FT: UK’s growth prospects worst among top economies, warns OECD


Global body highlights bleak outlook for country and hits out at government’s energy support

The UK economy is set to be the worst performer in the G20 bar Russia over the next two years, the OECD said on Tuesday, underlining the lasting impact of high energy prices on Europe as a whole.

The OECD said in its latest economic forecasts that UK gross domestic product would fall 0.4 per cent in 2023 and rise a mere 0.2 per cent in 2024. That would be a longer and deeper downturn even than the forecast for Germany, whose manufacturing-intensive economy is particularly vulnerable to high energy prices.

In an apparent reference to Brexit, Álvaro Santos Pereira, the OECD’s acting chief economist, said the economic adjustment under way in the UK had compounded longstanding concerns about the country’s low productivity growth.
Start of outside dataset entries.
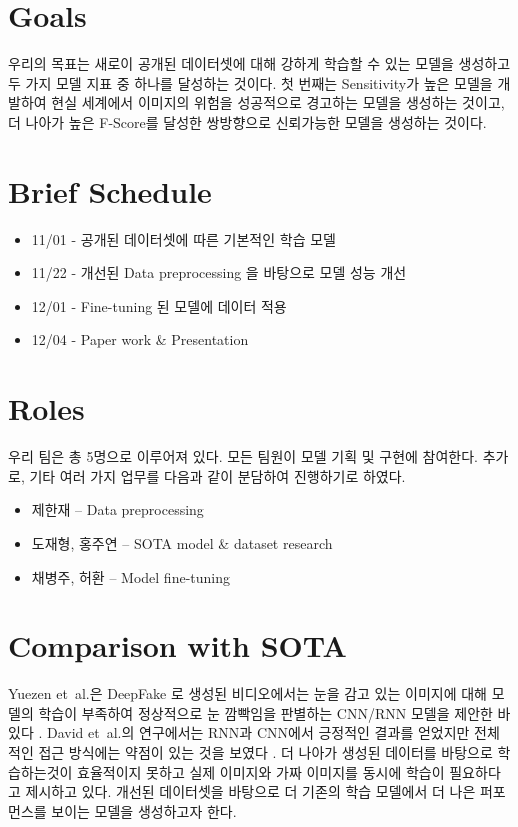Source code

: \documentclass{article}
\begin{document}
\section{Goals}

우리의 목표는 새로이 공개된 데이터셋에 대해 강하게 학습할 수 있는 모델을 생성하고 두 가지 모델 지표 중 하나를 달성하는 것이다. 첫 번째는 Sensitivity가 높은 모델을 개발하여 현실 세계에서 이미지의 위험을 성공적으로 경고하는 모델을 생성하는 것이고, 더 나아가 높은 F-Score를 달성한 쌍방향으로 신뢰가능한 모델을 생성하는 것이다.

\section{Brief Schedule}

\begin{itemize}
	\item 11/01 - 공개된 데이터셋에 따른 기본적인 학습 모델
	\item 11/22 - 개선된 Data preprocessing 을 바탕으로 모델 성능 개선
	\item 12/01 - Fine-tuning 된 모델에 데이터 적용
	\item 12/04 - Paper work \& Presentation
\end{itemize}

\section{Roles}

우리 팀은 총 5명으로 이루어져 있다. 모든 팀원이 모델 기획 및 구현에 참여한다. 추가로, 기타 여러 가지 업무를 다음과 같이 분담하여 진행하기로 하였다.
\begin{itemize}
	\item 제한재 -- Data preprocessing
	\item 도재형, 홍주연 -- SOTA model \& dataset research
	\item 채병주, 허환 -- Model fine-tuning
\end{itemize}

\section{Comparison with SOTA}

Yuezen et~al.은 DeepFake 로 생성된 비디오에서는 눈을 감고 있는 이미지에 대해 모델의 학습이 부족하여 정상적으로 눈 깜빡임을 판별하는 CNN/RNN 모델을 제안한 바 있다 . David et~al.의 연구에서는 RNN과 CNN에서 긍정적인 결과를 얻었지만 전체적인 접근 방식에는 약점이 있는 것을 보였다 . 더 나아가 생성된 데이터를 바탕으로 학습하는것이 효율적이지 못하고 실제 이미지와 가짜 이미지를 동시에 학습이 필요하다고 제시하고 있다. 개선된 데이터셋을 바탕으로 더 기존의 학습 모델에서 더 나은 퍼포먼스를 보이는 모델을 생성하고자 한다.






\end{document}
He singled out Britain’s need to forge post-Brexit commercial relations with the rest of the world, with “trade deals that you need to export and so on high on the agenda”.

The UK is already the only country in the G7 where output has not yet regained its pre-pandemic levels. Britain’s Office for Budget Responsibility said last week that households were facing the steepest fall in living standards on record as the economy entered recession.

The Paris-based organisation also hit out at the UK government’s pledge to hold average household energy bills at £2,500 until April, saying the untargeted support would “increase pressures on already high inflation in the short term”, leading to higher interest rates and debt service costs.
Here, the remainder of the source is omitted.